Like many of Morris's older dances, such as "Mythologies" (1986) and "Ten Suggestions" (1981), "Looky" is at once an homage to classical and early modern dance forms and a comment on them. At one point, Joe Bowie slumps, belly first, over the piano bench, scribbling madly on his palm. When some dancers sit on tilted chairs in facing lines, the entire stage space seems to lean; then others bourrée prettily between them, extending the linear motif while also spoofing the arrangement. Two dancers stand with curved arms, impersonating a swinging saloon door; Elisa Clark struts through, all macho-man (OK, so she's wearing a midriff-revealing top), and disrupts a roomful of cardsharps who soon devolve into a brawl. Meanwhile, Lauren Grant drunkenly tosses her cookies.

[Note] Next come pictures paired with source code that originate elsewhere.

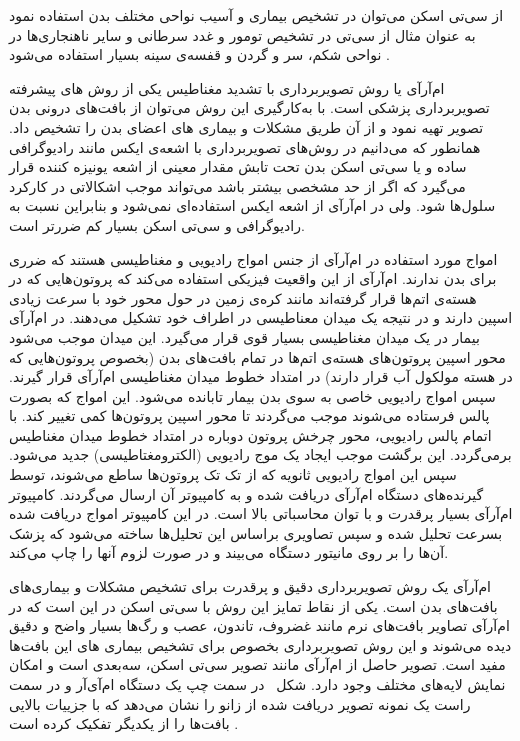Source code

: از سی‌تی اسکن می‌توان در تشخیص بیماری و آسیب نواحی مختلف بدن استفاده نمود به عنوان مثال از سی‌تی در تشخیص تومور و غدد سرطانی و سایر ناهنجاری‌ها در نواحی شکم، سر و گردن و قفسه‌ی سینه بسیار استفاده می‌شود .  


ام‌آرآی یا روش تصویربرداری با تشدید مغناطیس یکی از روش های پیشرفته تصویربرداری پزشکی است. با به‌کارگیری این روش می‌توان از بافت‌های درونی بدن تصویر تهیه نمود و از آن طریق مشکلات و بیماری های اعضای بدن را تشخیص داد.
همانطور که می‌دانیم در روش‌های تصویربرداری با اشعه‌ی ایکس مانند رادیوگرافی ساده و یا سی‌تی اسکن بدن تحت تابش مقدار معینی از اشعه یونیزه کننده قرار می‌گیرد که اگر از حد مشخصی بیشتر باشد می‌تواند موجب اشکالاتی در کارکرد سلول‌ها شود. ولی در ام‌آرآی از اشعه ایکس استفاده‌ای نمی‌شود و بنابراین نسبت به رادیوگرافی و سی‌تی اسکن بسیار کم ضررتر است.

امواج مورد استفاده در ام‌آرآی از جنس امواج رادیویی و مغناطیسی هستند که ضرری برای بدن ندارند. ام‌آرآی از این واقعیت فیزیکی استفاده می‌کند که پروتون‌هایی که در هسته‌ی اتم‌ها قرار گرفته‌اند مانند کره‌ی زمین در حول محور خود با سرعت زیادی اسپین دارند و در نتیجه یک میدان معناطیسی در اطراف خود تشکیل می‌دهند. در ام‌آرآی بیمار در یک میدان مغناطیسی بسیار قوی قرار می‌گیرد. این میدان موجب می‌شود محور اسپین پروتون‌های هسته‌ی اتم‌ها در تمام بافت‌های بدن (بخصوص پروتون‌هایی که در هسته مولکول آب قرار دارند) در امتداد خطوط میدان مغناطیسی ام‌آرآی قرار گیرند. سپس امواج رادیویی خاصی به سوی بدن بیمار تابانده می‌شود. این امواج که بصورت پالس فرستاده می‌شوند موجب می‌گردند تا محور اسپین پروتون‌ها کمی تغییر کند. با اتمام پالس رادیویی، محور چرخش پروتون دوباره در امتداد خطوط میدان مغناطیس برمی‌گردد. این برگشت موجب ایجاد یک موج رادیویی (الکترومغتاطیسی) جدید می‌شود. سپس این امواج رادیویی ثانویه که از تک تک پروتون‌ها ساطع می‌شوند، توسط گیرنده‌های دستگاه ام‌آرآی دریافت شده و به کامپیوتر آن ارسال می‌گردند. کامپیوتر ام‌آرآی بسیار پرقدرت و با توان محاسباتی بالا است. در این کامپیوتر امواج دریافت شده بسرعت تحلیل شده و سپس تصاویری براساس این تحلیل‌ها ساخته می‌شود که پزشک آن‌ها را بر روی مانیتور دستگاه می‌بیند و در صورت لزوم آنها را چاپ می‌کند.


ام‌آرآی یک روش تصویربرداری دقیق و پرقدرت برای تشخیص مشکلات و بیماری‌های بافت‌های بدن است. یکی از نقاط تمایز این روش با سی‌تی اسکن در این است که در ام‌آرآی تصاویر بافت‌های نرم مانند غضروف، تاندون، عصب و رگ‌ها بسیار واضح و دقیق دیده می‌شوند و این روش تصویربرداری بخصوص برای تشخیص بیماری های این بافت‌ها مفید است. تصویر حاصل از ام‌آر‌آی مانند تصویر سی‌تی اسکن، سه‌بعدی است و امکان نمایش لایه‌های مختلف وجود دارد. شکل~ در سمت چپ یک دستگاه ام‌آی‌آر و در سمت راست یک نمونه تصویر دریافت شده از زانو را نشان می‌دهد که با جزییات بالایی بافت‌ها را از یکدیگر تفکیک کرده است . 

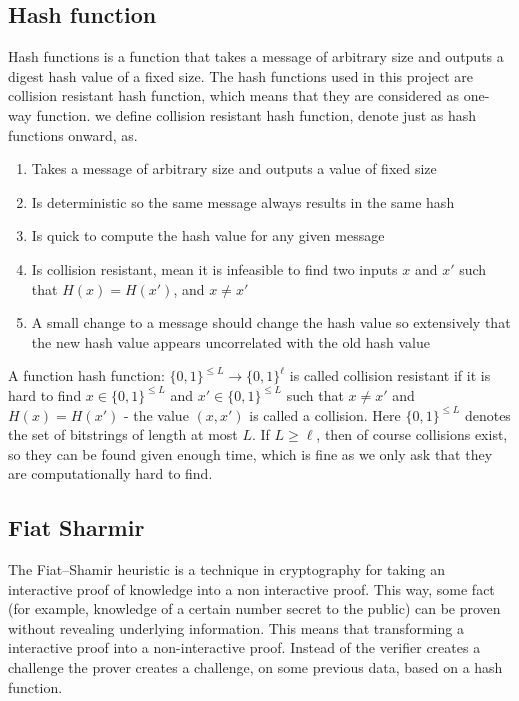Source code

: \subsection{Hash function}
Hash functions is a function that takes a message of arbitrary size and outputs a digest hash value of a fixed size. The hash functions used in this project are collision resistant hash function, which means that they are considered as one-way function. we define collision resistant hash function, denote just as hash functions onward, as.

\begin{defi}
\begin{enumerate}
    \item Takes a message of arbitrary size and outputs a value of fixed size
    \item Is deterministic so the same message always results in the same hash
    \item Is quick to compute the hash value for any given message
    \item Is collision resistant, mean it is infeasible to find two inputs $x$ and $x'$ such that $H(x) = H(x')$, and $x \neq x'$
    \item A small change to a message should change the hash value so extensively that the new hash value appears uncorrelated with the old hash value
\end{enumerate}
\end{defi}

A function hash function: $\{0,1\}^{\leq L} \rightarrow \{0,1\}^\ell$ is called collision resistant if it is hard to find $x \in \{0,1\}^{\leq L}$ and $x' \in \{0,1\}^{\leq L}$ such that $x \neq x'$ and $H(x)=H(x')$ - the value $(x,x')$ is called a collision. Here $\{0,1\}^{\leq L}$ denotes the set of bitstrings of length at most $L$. If $L \geq \ell$, then of course collisions exist, so they can be found given enough time, which is fine as we only ask that they are computationally hard to find.  

\subsection{Fiat Sharmir}
The Fiat–Shamir heuristic is a technique in cryptography for taking an interactive proof of knowledge into a non interactive proof. This way, some fact (for example, knowledge of a certain number secret to the public) can be proven without revealing underlying information. This means that transforming a interactive proof into a non-interactive proof. Instead of the verifier creates a challenge the prover creates a challenge, on some previous data, based on a hash function.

There's hysterical laughter right beneath the surface of this scene, as Morris's dancers become not just the polyphonic rhythms that the player piano's keys pound out but very much themselves -- a trait of Morris's dances that hasn't been much on display lately.
Their individuality shines, too, in the other dance new to Boston audiences: "Candleflowerdance" (2005), a sweet yet melancholy piece for six to Stravinsky's "Serenade in A." The dance, as the program notes, is a tribute to Susan Sontag, and comprises just what its name claims: candles and flowers and dancers. Couples push their palms together to create bridges, individuals pull their arms around themselves, reach far with a hand, and then caress their faces in a phrase as sad as a last goodbye. As a group they shape-shift: They're now a clump in the corner, now a line along a vertical, now tilting to a fall. The piece is slight but resonates long after you leave the theater.
Also on the bill are two older dances: "The Argument" (1999) to Robert Schumann's "Fünf Stücke im Volkston," and "Grand Duo" (1993), to Lou Harrison's "Grand Duo for Violin & Piano."
When first seen in Boston, "The Argument," a dance for three couples, featured Yo-Yo Ma on cello and Mikhail Baryshnikov paired with the beautiful Marjorie Folkman, who is no longer with the company. Tuesday night, despite electric performances from Julie Worden and Michelle Yard, the relationships between the battling couples just didn't carry the weight of the earlier incarnation.
"Grand Duo," though, finished the evening with a bang. A dance for 14, the piece is both primitive and mysterious, full of curling fingers pointing skyward and fists roiled in like fiddlehead ferns, floor patterns that dissolve and reform, tenaciously flapping wrists, stomping splayed feet, and circles that tighten like coils before they explode into lines.